Act III: Amorphous Denouement ("You Are Here With Me..." through "Move On!")
Shift gears. Take a breath. Relax. The worst is over, and the brilliance is about to begin.
While the opening block of pseudo-doom anthems were quite stellar in their own right, the final six tracks are where the true gems lie. This is where Woods of Ypres, after years of struggling in the shadows, finally carve a solitary identity with their most varied material to date.
The pacing herein is quite brilliant, belying the struggles of the midsection. The lilting / crushing dynamic of "Retrosleep in the Morning Calm" is a touch of subtle brilliance, and when Gold returns to blackish speeds on "Natural Technologies" and the latter portion of "Don't Open The Wounds / Skywide Armspread," they smack like chainwhips of adrenaline.

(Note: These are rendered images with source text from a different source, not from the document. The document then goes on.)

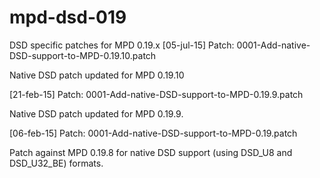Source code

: # mpd-dsd-019
DSD specific patches for MPD 0.19.x
[05-jul-15]
Patch: 0001-Add-native-DSD-support-to-MPD-0.19.10.patch

Native DSD patch updated for MPD 0.19.10

[21-feb-15]
Patch: 0001-Add-native-DSD-support-to-MPD-0.19.9.patch

Native DSD patch updated for MPD 0.19.9.

[06-feb-15]
Patch: 0001-Add-native-DSD-support-to-MPD-0.19.patch

Patch against MPD 0.19.8 for native DSD support (using DSD_U8 and DSD_U32_BE)
formats.


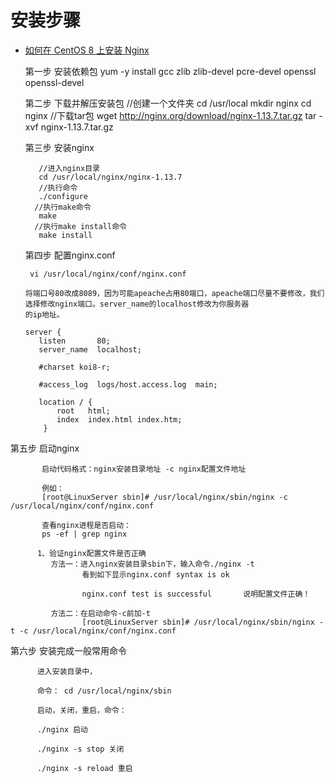 # 安装步骤

    
  * [如何在 CentOS 8 上安装 Nginx](https://www.jianshu.com/p/9b2dd37a5af9)
    
    
    
    
    
    
    
    
    
    
    
    
    
    
    
    
    
    
    
    
    
    
    
    
    
    
    第一步  安装依赖包
            yum -y install gcc zlib zlib-devel pcre-devel openssl openssl-devel
            
    第二步  下载并解压安装包
           //创建一个文件夹
             cd /usr/local
             mkdir nginx
             cd nginx
           //下载tar包
             wget http://nginx.org/download/nginx-1.13.7.tar.gz
             tar -xvf nginx-1.13.7.tar.gz

    第三步  安装nginx
           
           //进入nginx目录
           cd /usr/local/nginx/nginx-1.13.7
           //执行命令
           ./configure
          //执行make命令
           make
          //执行make install命令
           make install
    第四步  配置nginx.conf
          
         vi /usr/local/nginx/conf/nginx.conf

        将端口号80改成8089，因为可能apeache占用80端口，apeache端口尽量不要修改，我们选择修改nginx端口。server_name的localhost修改为你服务器
        的ip地址。
        
        server {
           listen       80;
           server_name  localhost;

           #charset koi8-r;

           #access_log  logs/host.access.log  main;

           location / {
               root   html;
               index  index.html index.htm;
            }
   
   第五步 启动nginx
   
           启动代码格式：nginx安装目录地址 -c nginx配置文件地址

           例如：
           [root@LinuxServer sbin]# /usr/local/nginx/sbin/nginx -c /usr/local/nginx/conf/nginx.conf

           查看nginx进程是否启动：
           ps -ef | grep nginx
   
          1、验证nginx配置文件是否正确
             方法一：进入nginx安装目录sbin下，输入命令./nginx -t
                    看到如下显示nginx.conf syntax is ok

                    nginx.conf test is successful       说明配置文件正确！
   
             方法二：在启动命令-c前加-t
                    [root@LinuxServer sbin]# /usr/local/nginx/sbin/nginx -t -c /usr/local/nginx/conf/nginx.conf
   
   第六步  安装完成一般常用命令

          进入安装目录中，

          命令： cd /usr/local/nginx/sbin

          启动，关闭，重启，命令：

          ./nginx 启动

          ./nginx -s stop 关闭

          ./nginx -s reload 重启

The most boisterious of these amalgamous compositions is "Mirror Reflection & The Hammer Reinvention." This is the tour-de-force that sucks the various facets of the album into a whirlwind of metallic reinvention; it's the microcosm for Woods of Ypres anno 2011 (or 2009, depending on your perspective). Circular introspection and deliberate riffing culminates in a furious, cathartic climax that brings the entire thing to an exhausting head. Sure, the album still has two closers to lull you back to Earth--"To Long Life in the Limbo Union" and "Move On! (The Woman Will Always Leave the Man)"--which take great strides to bring heartbreak back into the underrepresented and underestimated realm of the more brutish sex. But "Mirror Refflection..." is Woods of Ypres' statement, and the real capstone of this previously-heralded minature classic.
And, again, it is deeply flawed, but we all are. The Green Album is honest, human, and--in spite of its self-centered nature--oddly humble. In a climate where posturing and preening are becoming strangely commonplace, a grass-rooted act like Woods of Ypres is desperately needed. Now that they've found their voice, they can begin the arduous task of filling the void and pacing the trail. It'll be a hell of a journey. Something tells me they're up to the task.